» **Work instructions**: Give again, word for word, each line of the data from the first through the one containing "Artist competing with". Pictures stay out.

» **Extracted data**:
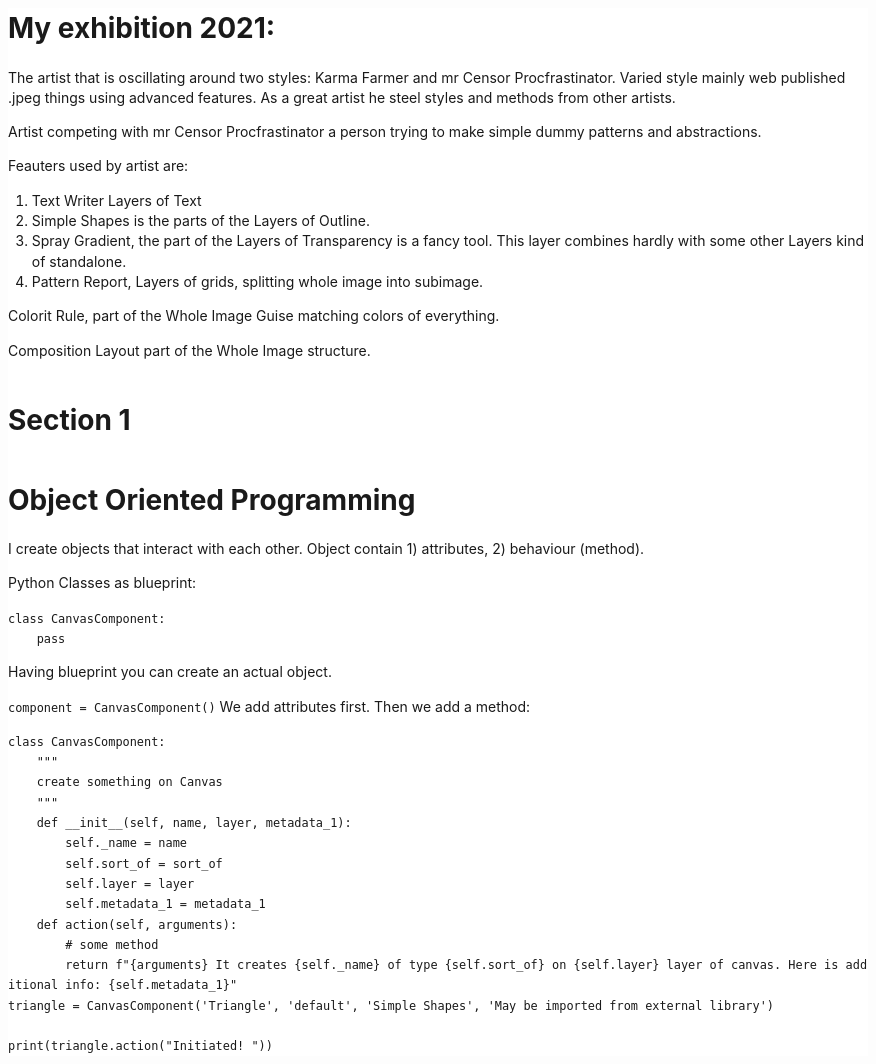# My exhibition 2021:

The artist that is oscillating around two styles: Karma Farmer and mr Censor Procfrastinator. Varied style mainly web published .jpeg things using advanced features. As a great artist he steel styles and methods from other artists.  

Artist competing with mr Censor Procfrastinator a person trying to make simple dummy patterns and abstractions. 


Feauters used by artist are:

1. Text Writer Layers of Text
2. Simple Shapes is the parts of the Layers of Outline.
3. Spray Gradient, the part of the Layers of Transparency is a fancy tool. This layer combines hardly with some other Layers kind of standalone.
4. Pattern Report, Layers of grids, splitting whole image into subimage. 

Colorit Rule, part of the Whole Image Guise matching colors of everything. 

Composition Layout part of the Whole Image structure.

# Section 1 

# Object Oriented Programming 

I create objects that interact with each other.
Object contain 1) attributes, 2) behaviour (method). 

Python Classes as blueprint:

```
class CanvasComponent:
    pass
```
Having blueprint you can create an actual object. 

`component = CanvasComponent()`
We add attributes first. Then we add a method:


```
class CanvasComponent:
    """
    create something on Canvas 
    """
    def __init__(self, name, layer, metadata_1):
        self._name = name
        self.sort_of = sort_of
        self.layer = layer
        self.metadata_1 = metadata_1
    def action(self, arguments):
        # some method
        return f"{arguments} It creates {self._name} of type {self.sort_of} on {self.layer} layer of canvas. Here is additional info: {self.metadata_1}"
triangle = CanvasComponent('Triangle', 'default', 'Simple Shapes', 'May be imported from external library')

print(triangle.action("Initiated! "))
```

» **Written reply**:
# My exhibition 2021:

The artist that is oscillating around two styles: Karma Farmer and mr Censor Procfrastinator. Varied style mainly web published .jpeg things using advanced features. As a great artist he steel styles and methods from other artists.  

Artist competing with mr Censor Procfrastinator a person trying to make simple dummy patterns and abstractions. 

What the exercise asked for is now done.